HUNTSVILLE, Texas (AP) — A Texas death row inmate who sued unsuccessfully to try to halt his execution, arguing that more DNA testing needed to be done, is now trying to convince the U.S. Supreme Court to stop the punishment
HUNTSVILLE, Texas (AP) — A Texas death row inmate who sued unsuccessfully to try to halt his execution, arguing that more DNA testing needed to be done, is now trying to convince the U.S. Supreme Court to stop the punishment scheduled for Thursday.
Robert Pruett was already serving 99 years for a neighbor’s killing when he was convicted in the death of a prison guard who was stabbed in an attack that prosecutors say stemmed from a dispute over a peanut butter sandwich. Pruett wanted to take the sandwich into a recreation yard against prison rules, they said. An autopsy showed corrections officer Daniel Nagle died of a heart attack brought on by the December 1999 stabbing.
Pruett, 38, has insisted he’s innocent of Nagle’s death at the McConnell Unit near Beeville, about 85 miles (136 kilometers) southeast of San Antonio. He would become the sixth prisoner executed this year in Texas, which carries out the death penalty more than any other states. Texas executed a total of seven inmates last year.
Pruett avoided execution in April 2015 when a state judge halted his punishment just hours before he could have been taken to the death chamber. His lawyers had convinced the judge that new DNA tests needed to be conducted on the tape-wrapped, 7-inch sharpened steel rod used to repeatedly stab the 37-year-old Nagle. The new tests showed no DNA on the tape but uncovered DNA on the rod from an unknown female who authorities said likely handled the shank during the appeals process after the original tests in 2002. The execution was put on the schedule again.
After seeking even more DNA testing and being rejected by the courts, Pruett’s attorneys filed a federal civil rights lawsuit in August in which they argued that the courts denied Pruett due process. The lawyers asked the federal courts to halt the rescheduled execution, allow the additional DNA testing and then check the results for matches in law enforcement databases.
Last week, the 5th U.S. Circuit Court of Appeals rejected the lawsuit. But Pruett’s attorneys appealed to the U.S. Supreme Court on Tuesday, arguing that a lower court judge wrongly rejected the case after sitting on it for two months.
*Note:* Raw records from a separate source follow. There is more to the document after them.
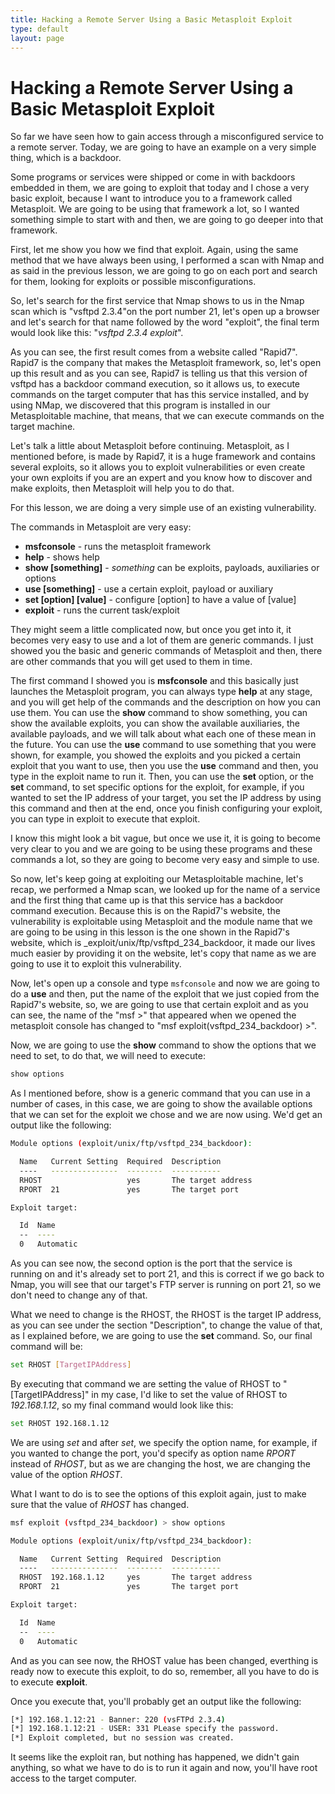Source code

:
 ```yaml
---
title: Hacking a Remote Server Using a Basic Metasploit Exploit
type: default
layout: page
---
```


# Hacking a Remote Server Using a Basic Metasploit Exploit

So far we have seen how to gain access through a misconfigured service to a
remote server. Today, we are going to have an example on a very simple thing,
which is a backdoor.

Some programs or services were shipped or come in with backdoors embedded in
them, we are going to exploit that today and I chose a very basic exploit,
because I want to introduce you to a framework called Metasploit. We are going
to be using that framework a lot, so I wanted something simple to start with and
then, we are going to go deeper into that framework.

First, let me show you how we find that exploit. Again, using the same method
that we have always been using, I performed a scan with Nmap and as said in the
previous lesson, we are going to go on each port and search for them, looking
for exploits or possible misconfigurations.

So, let's search for the first service that Nmap shows to us in the Nmap scan
which is "vsftpd 2.3.4"on the port number 21, let's open up a browser and let's
search for that name followed by the word "exploit", the final term would look
like this: "_vsftpd 2.3.4 exploit_".

As you can see, the first result comes from a website called "Rapid7". Rapid7 is
the company that makes the Metasploit framework, so, let's open up this result
and as you can see, Rapid7 is telling us that this version of vsftpd has a
backdoor command execution, so it allows us, to execute commands on the target
computer that has this service installed, and by using NMap, we discovered that
this program is installed in our Metasploitable machine, that means, that we can
execute commands on the target machine.

Let's talk a little about Metasploit before continuing. Metasploit, as I
mentioned before, is made by Rapid7, it is a huge framework and contains several
exploits, so it allows you to exploit vulnerabilities or even create your own
exploits if you are an expert and you know how to discover and make exploits,
then Metasploit will help you to do that.

For this lesson, we are doing a very simple use of an existing vulnerability.

The commands in Metasploit are very easy:

- **msfconsole** - runs the metasploit framework
- **help** - shows help
- **show [something]** - _something_ can be exploits, payloads, auxiliaries or options
- **use [something]** - use a certain exploit, payload or auxiliary
- **set [option] [value]** - configure [option] to have a value of [value]
- **exploit** - runs the current task/exploit

They might seem a little complicated now, but once you get into it, it becomes
very easy to use and a lot of them are generic commands. I just showed you the
basic and generic commands of Metasploit and then, there are other commands that
you will get used to them in time.

The first command I showed you is **msfconsole** and this basically just
launches the Metasploit program, you can always type **help** at any stage,
and you will get help of the commands and the description on how you can use
them. You can use the **show** command to show something, you can show the
available exploits, you can show the available auxiliaries, the available
payloads, and we will talk about what each one of these mean in the future. You
can use the **use** command to use something that you were shown, for example,
you showed the exploits and you picked a certain exploit that you want to use,
then you use the **use** command and then, you type in the exploit name to run
it. Then, you can use the **set** option, or the **set** command, to set
specific options for the exploit, for example, if you wanted to set the IP
address of your target, you set the IP address by using this command and then
at the end, once you finish configuring your exploit, you can type in exploit
to execute that exploit.

I know this might look a bit vague, but once we use it, it is going to become
very clear to you and we are going to be using these programs and these commands
a lot, so they are going to become very easy and simple to use.

So now, let's keep going at exploiting our Metasploitable machine, let's recap,
we performed a Nmap scan, we looked up for the name of a service and the first
thing that came up is that this service has a backdoor command execution.
Because this is on the Rapid7's website, the vulnerability is exploitable using
Metasploit and the module name that we are going to be using in this lesson is
the one shown in the Rapid7's website, which is
_exploit/unix/ftp/vsftpd_234_backdoor, it made our lives much easier by
providing it on the website, let's copy that name as we are going to use it to
exploit this vulnerability.

Now, let's open up a console and type `msfconsole` and now we are going to do a
**use** and then, put the name of the exploit that we just copied from the
Rapid7's website, so, we are going to use that certain exploit and as you can
see, the name of the "msf >" that appeared when we opened the metasploit console
has changed to "msf exploit(vsftpd_234_backdoor) >".

Now, we are going to use the **show** command to show the options that we need
to set, to do that, we will need to execute:

```bash
show options
```

As I mentioned before, show is a generic command that you can use in a number of
cases, in this case, we are going to show the available options that we can set
for the exploit we chose and we are now using. We'd get an output like the
following:

```bash
Module options (exploit/unix/ftp/vsftpd_234_backdoor):

  Name   Current Setting  Required  Description
  ----   ---------------  --------  -----------
  RHOST                   yes       The target address
  RPORT  21               yes       The target port

Exploit target:

  Id  Name
  --  ----
  0   Automatic
```

As you can see now, the second option is the port that the service is running on
and it's already set to port 21, and this is correct if we go back to Nmap, you
will see that our target's FTP server is running on port 21, so we don't need to
change any of that.

What we need to change is the RHOST, the RHOST is the target IP address, as you
can see under the section "Description", to change the value of that, as I
explained before, we are going to use the **set** command. So, our final command
will be:

```bash
set RHOST [TargetIPAddress]
```

By executing that command we are setting the value of RHOST to
"[TargetIPAddress]" in my case, I'd like to set the value of RHOST to
_192.168.1.12_, so my final command would look like this:

```bash
set RHOST 192.168.1.12
```

We are using _set_ and after _set_, we specify the option name, for example, if
you wanted to change the port, you'd specify as option name _RPORT_ instead of
_RHOST_, but as we are changing the host, we are changing the value of the
option _RHOST_.

What I want to do is to see the options of this exploit again, just to make sure
that the value of _RHOST_ has changed.

```bash
msf exploit (vsftpd_234_backdoor) > show options

Module options (exploit/unix/ftp/vsftpd_234_backdoor):

  Name   Current Setting  Required  Description
  ----   ---------------  --------  -----------
  RHOST  192.168.1.12     yes       The target address
  RPORT  21               yes       The target port

Exploit target:

  Id  Name
  --  ----
  0   Automatic
```

And as you can see now, the RHOST value has been changed, everthing is ready now
to execute this exploit, to do so, remember, all you have to do is to execute
**exploit**.

Once you execute that, you'll probably get an output like the following:

```bash
[*] 192.168.1.12:21 - Banner: 220 (vsFTPd 2.3.4)
[*] 192.168.1.12:21 - USER: 331 PLease specify the password.
[*] Exploit completed, but no session was created.
```

It seems like the exploit ran, but nothing has happened, we didn't gain
anything, so what we have to do is to run it again and now, you'll have
root access to the target computer.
In a second appeal to the Supreme Court, also filed on Tuesday, the attorneys asked the high court to revisit the question of whether it is constitutional to execute a prisoner who claims actual innocence in federal court because of newly discovered evidence after exhausting all other appeals. Supreme Court justices in 1993 ruled 6-3 in a Texas case that it was constitutional to do so.
State attorneys say Pruett’s lawyers have long engaged in “a pattern of delay.”
No physical evidence tied Pruett to Nagle’s death. At his 2002 trial, prisoners testified that they saw Pruett attack Nagle or heard him talk about wanting to kill the guard. According to some of the testimony, he talked about possessing a weapon as well.
Pruett has said he was framed and that Nagle, an officer for more than three years, could have been killed by other inmates or corrupt officers at the McConnell Unit.
“I never killed nobody in my life,” Pruett testified at his trial. He said he was in a gym when he learned the officer had been stabbed.
Pruett’s 99-year murder sentence that he was already serving was for participating at age 15 with his father and a brother in the 1995 stabbing death of a 29-year-old neighbor, Raymond Yarbrough, at the man’s trailer home in Channelview, just east of Houston. Pruett’s father, 70-year-old Howard Pruett, is serving life in prison. His brother, 47-year-old Howard Pruett Jr., was sentenced to 40 years.